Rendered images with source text
^^^^^^^^

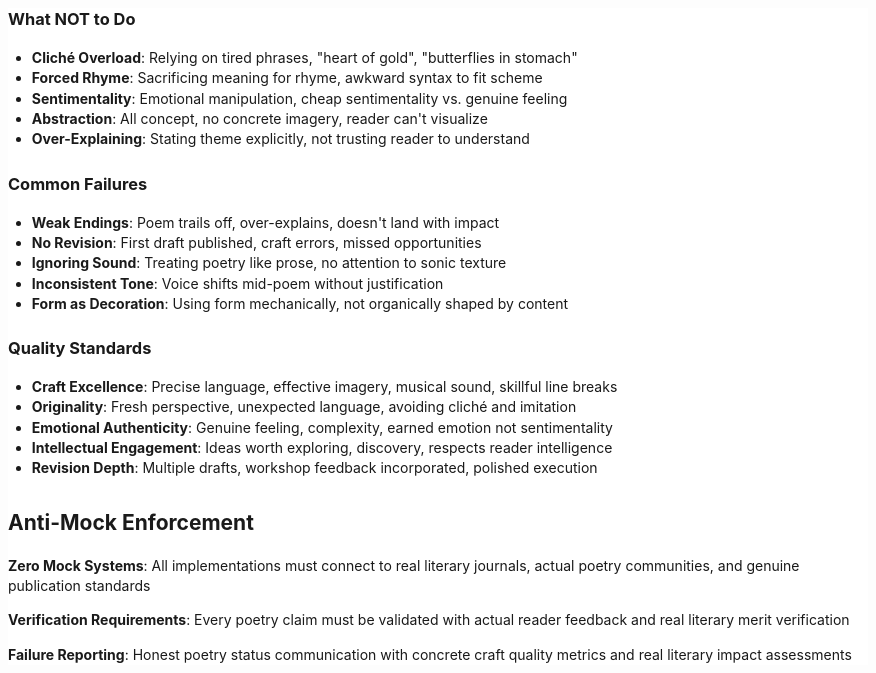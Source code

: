 ### What NOT to Do
- **Cliché Overload**: Relying on tired phrases, "heart of gold", "butterflies in stomach"
- **Forced Rhyme**: Sacrificing meaning for rhyme, awkward syntax to fit scheme
- **Sentimentality**: Emotional manipulation, cheap sentimentality vs. genuine feeling
- **Abstraction**: All concept, no concrete imagery, reader can't visualize
- **Over-Explaining**: Stating theme explicitly, not trusting reader to understand

### Common Failures
- **Weak Endings**: Poem trails off, over-explains, doesn't land with impact
- **No Revision**: First draft published, craft errors, missed opportunities
- **Ignoring Sound**: Treating poetry like prose, no attention to sonic texture
- **Inconsistent Tone**: Voice shifts mid-poem without justification
- **Form as Decoration**: Using form mechanically, not organically shaped by content

### Quality Standards
- **Craft Excellence**: Precise language, effective imagery, musical sound, skillful line breaks
- **Originality**: Fresh perspective, unexpected language, avoiding cliché and imitation
- **Emotional Authenticity**: Genuine feeling, complexity, earned emotion not sentimentality
- **Intellectual Engagement**: Ideas worth exploring, discovery, respects reader intelligence
- **Revision Depth**: Multiple drafts, workshop feedback incorporated, polished execution

## Anti-Mock Enforcement

**Zero Mock Systems**: All implementations must connect to real literary journals, actual poetry communities, and genuine publication standards

**Verification Requirements**: Every poetry claim must be validated with actual reader feedback and real literary merit verification

**Failure Reporting**: Honest poetry status communication with concrete craft quality metrics and real literary impact assessments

^^^^^^^^

Exercise description.
Which of the lines in the data hold the string "imagery"? Report each of them by copying it.

Response to this task.
- **Abstraction**: All concept, no concrete imagery, reader can't visualize
- **Craft Excellence**: Precise language, effective imagery, musical sound, skillful line breaks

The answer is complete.